I’m trying to figure out the best way to have Linux and windows on a separate disk. I’ve dual; booted them, but I would like them to be separate if I can help it.
I’ll pretty much only be using windows for School (my college requires it) and anti cheat that wants kernel level access. (CS2 Faceit)
Maybe not the best way but very easy (if you use sata SSDs, see fn) - only have the relevant drive connected when installing. E.g. for a clean install of Fedora, disconnect your Windows drive and install Fedora to the connected drive. After installation reconnect the Windows drive obviously. (Make sure the PSU is swithced off and any residual current discharged - after turning off the psu, push the ‘on’ button to start the PC - before disconnecting / reconnecting drives and take precaustions re elctro-static discharge .)

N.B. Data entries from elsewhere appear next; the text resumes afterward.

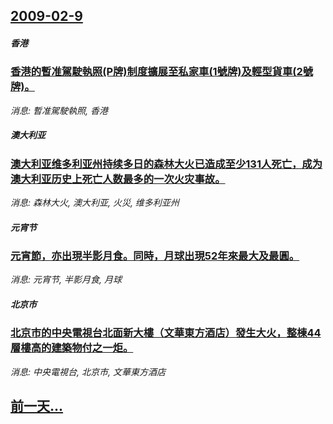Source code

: ## [2009-02-9](/news/2009/02/9/index.md)

##### 香港
### [香港的暫准駕駛執照(P牌)制度擴展至私家車(1號牌)及輕型貨車(2號牌)。](/news/2009/02/9/香港的暫准駕駛執照-P牌-制度擴展至私家車-1號牌-及輕型貨車-2號牌.md)
_消息: 暫准駕駛執照, 香港_

##### 澳大利亚
### [澳大利亚维多利亚州持续多日的森林大火已造成至少131人死亡，成为澳大利亚历史上死亡人数最多的一次火灾事故。](/news/2009/02/9/澳大利亚维多利亚州持续多日的森林大火已造成至少131人死亡-成为澳大利亚历史上死亡人数最多的一次火灾事故.md)
_消息: 森林大火, 澳大利亚, 火災, 维多利亚州_

##### 元宵节
### [元宵節，亦出現半影月食。同時，月球出現52年來最大及最圓。](/news/2009/02/9/元宵節-亦出現半影月食-同時-月球出現52年來最大及最圓.md)
_消息: 元宵节, 半影月食, 月球_

##### 北京市
### [北京市的中央電視台北面新大樓（文華東方酒店）發生大火，整棟44層樓高的建築物付之一炬。](/news/2009/02/9/北京市的中央電視台北面新大樓-文華東方酒店-發生大火-整棟44層樓高的建築物付之一炬.md)
_消息: 中央電視台, 北京市, 文華東方酒店_

## [前一天...](/news/2009/02/8/index.md)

To chose which system to boot into: select the appropriate boot disk in bios (usually accessed by pressing del or f2 etc. after starting the machine).
fn: If you use an, e.g., an m2 ssd you can still use this approach but it get’s a little nasty if one or more of your drives sits under a GPU or a CPU cooler.
install the new drive that will be used for fedora.
install fedora on the new drive and only allow the installer to access that drive.
boot fedora and grub should show the ability to boot either fedora or windows.
Having the second drive connected is not normally an issue since you can select which drive is used for the installation. If you do not have both drives installed then grub will not see the windows installation and you are forced to use the bios to select the boot device. If both drives are connected then grub will normally enable booting windows and the grub menu will show during boot to allow the selection.
Jeff if you follow this way - probably a better way - and you upgrade Windows (10->11) or Windows just does something that breaks grub, you’ll need to do some grub maintenance to fix up your Fedora, correct?
I have a laptop that I have been dual booting with fedora & windows 10 for years. The windows updates do not affect grub for me.
If you do a repair or recovery of the windows installation it may affect grub when using a shared efi partition. But when using 2 different drives, with each having its own efi patition, even that should not break grub. since windows would not alter the second efi partition on the second drive.
The one big thing to watch for would be if windows alters the boot order, which then might require using bios to initially boot fedora and recover.
I do not plan to upgrade to win11 so do not know how that might affect it. Friends I have that use win11 have told me that recent upgrades have forced the use of bitlocker on windows and that seems to break some things
I currently have only fedora installed on an m.2 ssd and from what you are saying, if I install windows on a separate ssd grub should see it? Similar to how it would look if I had both installations on the same drive, i.e., like traditional dual booting?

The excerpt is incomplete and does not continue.